67En France, les patients juifs de l’hôpital de Fleury-les-Aubrais et les médecins responsables sont sous une surveillance constante des autorités. Au début de l’Occupation, il ne semble pas y avoir de certificats médicaux de complaisance car les patients estimés non malades étaient rapidement renvoyés dans les camps d’où ils provenaient ; par la suite, en revanche, il apparaît que la pathologie des patients et la nécessité de leur hospitalisation sont maintes fois réaffirmées. La légitimité de soins psychiatriques des patients juifs présents à l’hôpital en mars 1943 est confirmée avec force par le directeur de l’hôpital en précisant s’ils étaient « transportables » ou non – comme si l’éventualité de leur départ était déjà connue.
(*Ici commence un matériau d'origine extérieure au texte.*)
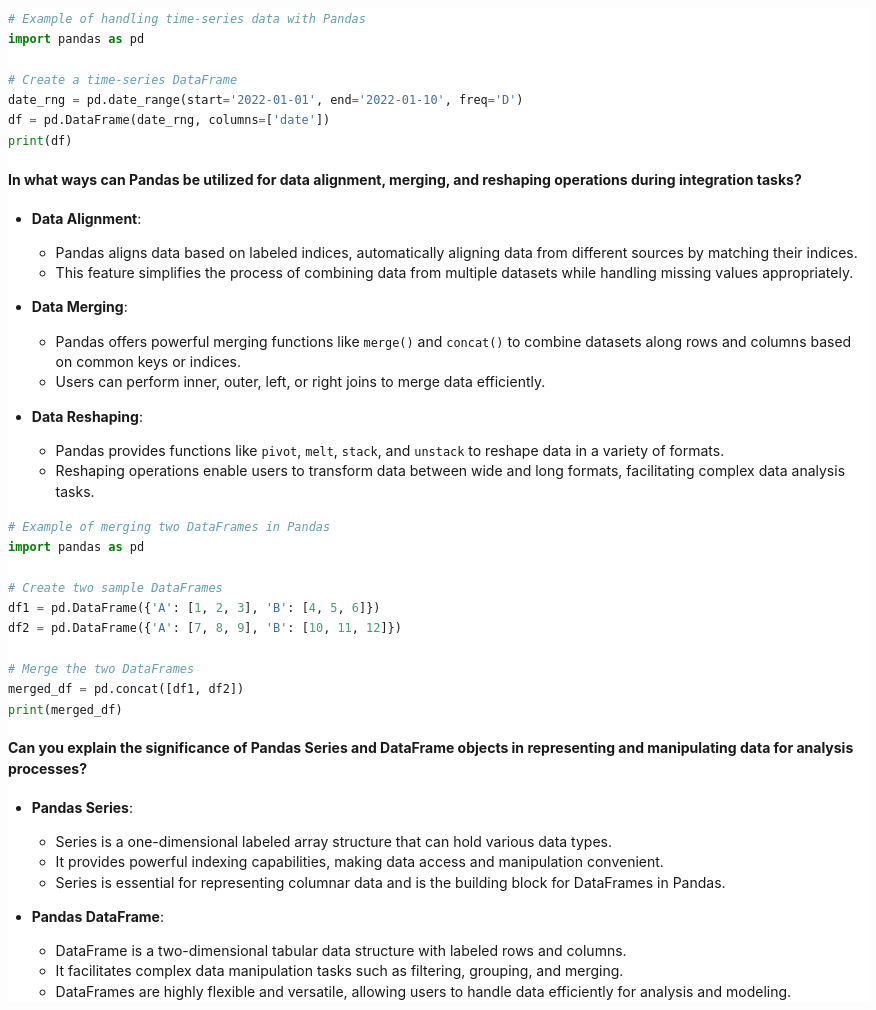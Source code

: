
 ```python
# Example of handling time-series data with Pandas
import pandas as pd

# Create a time-series DataFrame
date_rng = pd.date_range(start='2022-01-01', end='2022-01-10', freq='D')
df = pd.DataFrame(date_rng, columns=['date'])
print(df)
```

#### In what ways can Pandas be utilized for data alignment, merging, and reshaping operations during integration tasks?

- **Data Alignment**:
  - Pandas aligns data based on labeled indices, automatically aligning data from different sources by matching their indices.
  - This feature simplifies the process of combining data from multiple datasets while handling missing values appropriately.
  
- **Data Merging**:
  - Pandas offers powerful merging functions like `merge()` and `concat()` to combine datasets along rows and columns based on common keys or indices.
  - Users can perform inner, outer, left, or right joins to merge data efficiently.

- **Data Reshaping**:
  - Pandas provides functions like `pivot`, `melt`, `stack`, and `unstack` to reshape data in a variety of formats.
  - Reshaping operations enable users to transform data between wide and long formats, facilitating complex data analysis tasks.

```python
# Example of merging two DataFrames in Pandas
import pandas as pd

# Create two sample DataFrames
df1 = pd.DataFrame({'A': [1, 2, 3], 'B': [4, 5, 6]})
df2 = pd.DataFrame({'A': [7, 8, 9], 'B': [10, 11, 12]})

# Merge the two DataFrames
merged_df = pd.concat([df1, df2])
print(merged_df)
```

#### Can you explain the significance of Pandas Series and DataFrame objects in representing and manipulating data for analysis processes?

- **Pandas Series**:
  - Series is a one-dimensional labeled array structure that can hold various data types.
  - It provides powerful indexing capabilities, making data access and manipulation convenient.
  - Series is essential for representing columnar data and is the building block for DataFrames in Pandas.

- **Pandas DataFrame**:
  - DataFrame is a two-dimensional tabular data structure with labeled rows and columns.
  - It facilitates complex data manipulation tasks such as filtering, grouping, and merging.
  - DataFrames are highly flexible and versatile, allowing users to handle data efficiently for analysis and modeling.
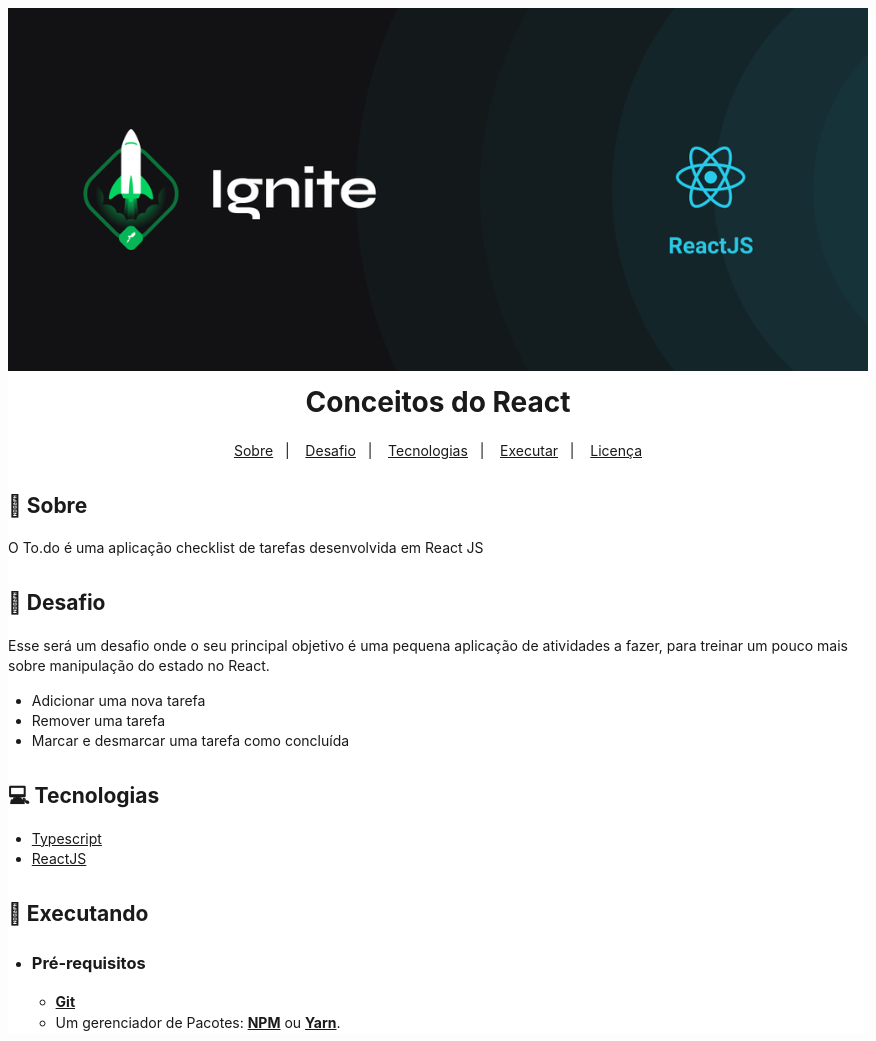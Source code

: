 <h1 align="center">
    <img alt="ReactJS" src="cover-reactjs.png" width="100%"/>
    <br>Conceitos do React<br/>
</h1>

<p align="center">
  <a href="#notebook_with_decorative_cover-sobre">Sobre</a>&nbsp;&nbsp;&nbsp;|&nbsp;&nbsp;&nbsp;
  <a href="#dart-desafio">Desafio</a>&nbsp;&nbsp;&nbsp;|&nbsp;&nbsp;&nbsp;
  <a href="#computer-tecnologias">Tecnologias</a>&nbsp;&nbsp;&nbsp;|&nbsp;&nbsp;&nbsp;
  <a href="#rocket-executando">Executar</a>&nbsp;&nbsp;&nbsp;|&nbsp;&nbsp;&nbsp;
  <a href="#page_facing_up-licença">Licença</a>
</p>

## :notebook_with_decorative_cover: Sobre
O To.do é uma aplicação checklist de tarefas desenvolvida em React JS

## :dart: Desafio
Esse será um desafio onde o seu principal objetivo é uma pequena aplicação de atividades a fazer, para treinar um pouco mais sobre manipulação do estado no React.

- Adicionar uma nova tarefa
- Remover uma tarefa
- Marcar e desmarcar uma tarefa como concluída

## :computer: Tecnologias
- [Typescript](https://www.typescriptlang.org/)
- [ReactJS](https://reactjs.org/)

## :rocket: Executando

- ### **Pré-requisitos**
  - **[Git](https://git-scm.com/)**
  - Um gerenciador de Pacotes: **[NPM](https://www.npmjs.com/)** ou **[Yarn](https://yarnpkg.com/)**.
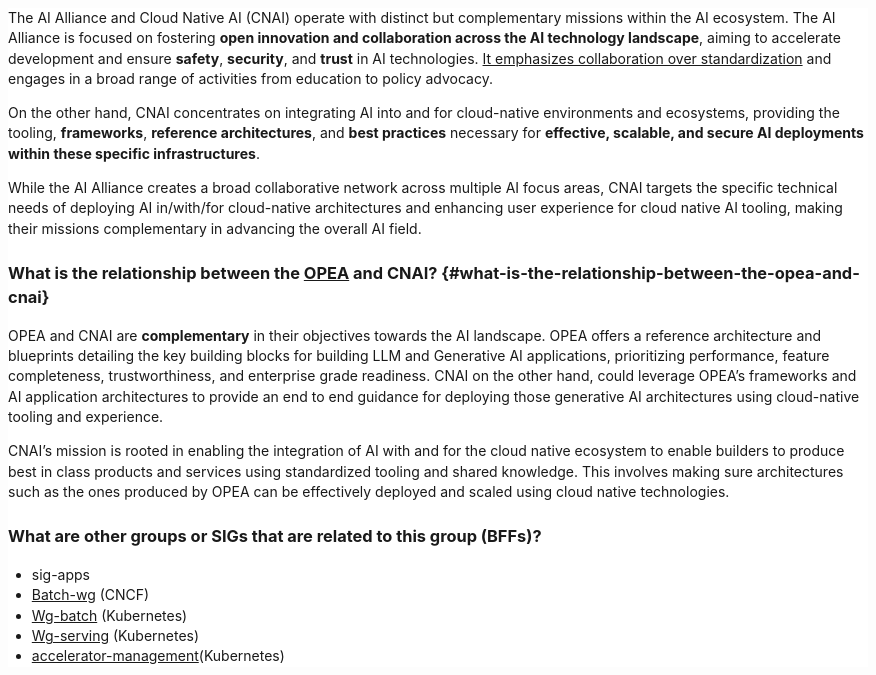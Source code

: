 The AI Alliance and Cloud Native AI (CNAI) operate with distinct but complementary missions within the AI ecosystem. The AI Alliance is focused on fostering **open innovation and collaboration across the AI technology landscape**, aiming to accelerate development and ensure **safety**, **security**, and **trust** in AI technologies. <span style="text-decoration:underline;">It emphasizes collaboration over standardization</span> and engages in a broad range of activities from education to policy advocacy.

On the other hand, CNAI concentrates on integrating AI into and for cloud-native environments and ecosystems, providing the tooling, **frameworks**, **reference architectures**, and **best practices** necessary for **effective, scalable, and secure AI deployments within these specific infrastructures**.

While the AI Alliance creates a broad collaborative network across multiple AI focus areas, CNAI targets the specific technical needs of deploying AI in/with/for cloud-native architectures and enhancing user experience for cloud native AI tooling, making their missions complementary in advancing the overall AI field.

### What is the relationship between the [OPEA](https://opea.dev/) and CNAI?  {#what-is-the-relationship-between-the-opea-and-cnai}

OPEA and CNAI are **complementary** in their objectives towards the AI landscape. OPEA offers a reference architecture and blueprints detailing the key building blocks for building LLM and Generative AI applications, prioritizing performance, feature completeness, trustworthiness, and enterprise grade readiness. CNAI on the other hand, could leverage OPEA’s frameworks and AI application architectures to provide an end to end guidance for deploying those generative AI architectures using cloud-native tooling and experience.

CNAI’s mission is rooted in enabling the integration of AI with and for the cloud native ecosystem to enable builders to produce best in class products and services using standardized tooling and shared knowledge. This involves making sure architectures such as the ones produced by OPEA can be effectively deployed and scaled using cloud native technologies.

### What are other groups or SIGs that are related to this group (BFFs)?

* sig-apps
* [Batch-wg](https://groups.google.com/g/cncf-wg-bsi) (CNCF)
* [Wg-batch](https://docs.google.com/document/d/1XOeUN-K0aKmJJNq7H07r74n-mGgSFyiEDQ3ecwsGhec) (Kubernetes)
* [Wg-serving](https://github.com/kubernetes/community/pull/7823) (Kubernetes)
* [accelerator-management](https://github.com/kubernetes/community/pull/7805)(Kubernetes)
À partir de la mise en œuvre de la solution finale, la proximité de l’hôpital avec les deux camps du Loiret et la surveillance allemande et française rendaient plus difficile les velléités de résistance, mais la protection des hospitalisés juifs par les médecins est bien perceptible à travers les correspondances. De plus, au 1er octobre 1942, la liste nominative des juifs hospitalisés [17] à l’hôpital de Fleury-les-Aubrais rédigée par le commandant [18] (par intérim) du camp de Beaune-la-Rolande atteste qu’à partir de cette époque, il n’y a plus de retour vers le camp [19]. Toutes les personnes présentes sur cette liste ainsi que celles qui ne viennent pas des camps du Loiret survivront, sauf une, L. Israël, décédée à l’hôpital. L’hospitalisation a protégé les interné.es juif.es jusqu’au 5 mars 1944. Deux évasions, l’une en 1942 évite un retour au camp et la déportation et une seconde en 1944, la veille du transport pour Paris, évite ce départ.
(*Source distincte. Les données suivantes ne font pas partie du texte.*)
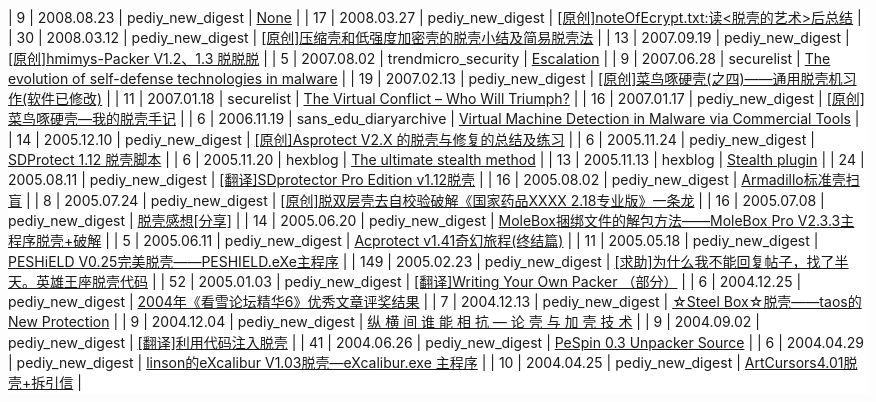 | 9 | 2008.08.23 | pediy_new_digest | [None](https://bbs.pediy.com/thread-71248.htm) |
| 17 | 2008.03.27 | pediy_new_digest | [[原创]noteOfEcrypt.txt:读<脱壳的艺术>后总结](https://bbs.pediy.com/thread-61992.htm) |
| 30 | 2008.03.12 | pediy_new_digest | [[原创]压缩壳和低强度加密壳的脱壳小结及简易脱壳法](https://bbs.pediy.com/thread-61077.htm) |
| 13 | 2007.09.19 | pediy_new_digest | [[原创]hmimys-Packer V1.2、1.3 脱脱脱](https://bbs.pediy.com/thread-51956.htm) |
| 5 | 2007.08.02 | trendmicro_security | [Escalation](https://blog.trendmicro.com/trendlabs-security-intelligence/escalation/) |
| 9 | 2007.06.28 | securelist | [The evolution of self-defense technologies in malware](https://securelist.com/the-evolution-of-self-defense-technologies-in-malware/36156/) |
| 19 | 2007.02.13 | pediy_new_digest | [[原创]菜鸟啄硬壳(之四)――通用脱壳机习作(软件已修改)](https://bbs.pediy.com/thread-39598.htm) |
| 11 | 2007.01.18 | securelist | [The Virtual Conflict – Who Will Triumph?](https://securelist.com/the-virtual-conflict-who-will-triumph/36122/) |
| 16 | 2007.01.17 | pediy_new_digest | [[原创]菜鸟啄硬壳―我的脱壳手记](https://bbs.pediy.com/thread-38090.htm) |
| 6 | 2006.11.19 | sans_edu_diaryarchive | [Virtual Machine Detection in Malware via Commercial Tools](https://isc.sans.edu/forums/diary/Virtual+Machine+Detection+in+Malware+via+Commercial+Tools/1871/) |
| 14 | 2005.12.10 | pediy_new_digest | [[原创]Asprotect V2.X 的脱壳与修复的总结及练习](https://bbs.pediy.com/thread-19277.htm) |
| 6 | 2005.11.24 | pediy_new_digest | [SDProtect 1.12 脱壳脚本](https://bbs.pediy.com/thread-18817.htm) |
| 6 | 2005.11.20 | hexblog | [The ultimate stealth method](http://www.hexblog.com/?p=13) |
| 13 | 2005.11.13 | hexblog | [Stealth plugin](http://www.hexblog.com/?p=12) |
| 24 | 2005.08.11 | pediy_new_digest | [[翻译]SDprotector Pro Edition v1.12脱壳](https://bbs.pediy.com/thread-16083.htm) |
| 16 | 2005.08.02 | pediy_new_digest | [Armadillo标准壳扫盲](https://bbs.pediy.com/thread-15803.htm) |
| 8 | 2005.07.24 | pediy_new_digest | [[原创]脱双层壳去自校验破解《国家药品XXXX 2.18专业版》一条龙](https://bbs.pediy.com/thread-15444.htm) |
| 16 | 2005.07.08 | pediy_new_digest | [脱壳感想[分享]](https://bbs.pediy.com/thread-14977.htm) |
| 14 | 2005.06.20 | pediy_new_digest | [MoleBox捆绑文件的解包方法――MoleBox Pro V2.3.3主程序脱壳+破解](https://bbs.pediy.com/thread-14618.htm) |
| 5 | 2005.06.11 | pediy_new_digest | [Acprotect v1.41奇幻旅程(终结篇)](https://bbs.pediy.com/thread-14385.htm) |
| 11 | 2005.05.18 | pediy_new_digest | [PESHiELD V0.25完美脱壳――PESHIELD.eXe主程序](https://bbs.pediy.com/thread-13793.htm) |
| 149 | 2005.02.23 | pediy_new_digest | [[求助]为什么我不能回复帖子，找了半天。英雄王座脱壳代码](https://bbs.pediy.com/thread-11410.htm) |
| 52 | 2005.01.03 | pediy_new_digest | [[翻译]Writing Your Own Packer （部分）](https://bbs.pediy.com/thread-9324.htm) |
| 6 | 2004.12.25 | pediy_new_digest | [2004年《看雪论坛精华6》优秀文章评奖结果](https://bbs.pediy.com/thread-8926.htm) |
| 7 | 2004.12.13 | pediy_new_digest | [☆Steel Box☆脱壳――taos的New Protection](https://bbs.pediy.com/thread-8398.htm) |
| 9 | 2004.12.04 | pediy_new_digest | [纵 横 间 谁 能 相 抗 ― 论 壳 与 加 壳 技 术](https://bbs.pediy.com/thread-7945.htm) |
| 9 | 2004.09.02 | pediy_new_digest | [[翻译]利用代码注入脱壳](https://bbs.pediy.com/thread-4541.htm) |
| 41 | 2004.06.26 | pediy_new_digest | [PeSpin 0.3 Unpacker Source](https://bbs.pediy.com/thread-2215.htm) |
| 6 | 2004.04.29 | pediy_new_digest | [linson的eXcalibur V1.03脱壳―eXcalibur.exe 主程序](https://bbs.pediy.com/thread-307.htm) |
| 10 | 2004.04.25 | pediy_new_digest | [ArtCursors4.01脱壳+拆引信](https://bbs.pediy.com/thread-164.htm) |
68Nous suivrons l’itinéraire de ces deux personnes.

Marguerite Thalheimer

69Elle parvient à s’évader de l’hôpital psychiatrique de Fleury-les-Aubrais le 5 octobre 1942. Nous avons pu retracer son itinéraire [20] qui est le suivant : Marguerite Thalheimer née Stern, le 3 juillet 1898 vivait à Paris [21], et était mariée à un brillant chirurgien chef de service. Une fiche de recensement individuel déposé au Cercil à Orléans indique son emprisonnement à la caserne des Tourelles à compter du 14 février 1942.

70On trouve ensuite une trace de son très bref séjour à l’hôpital Rothschild dans les archives de l’AP-HP avec une entrée le 09/03/1942 et une sortie le 10/03/1942 [22]. Dans ce document, sur la ligne « observation » est indiqué P. Tourelle, ce qui pourrait signifier qu’elle vient de la prison des Tourelles ou bien qu’elle y retourne. Se faire admettre à L’hôpital Rothschild peut aussi faire partie de ses tentatives d’échapper aux nazis.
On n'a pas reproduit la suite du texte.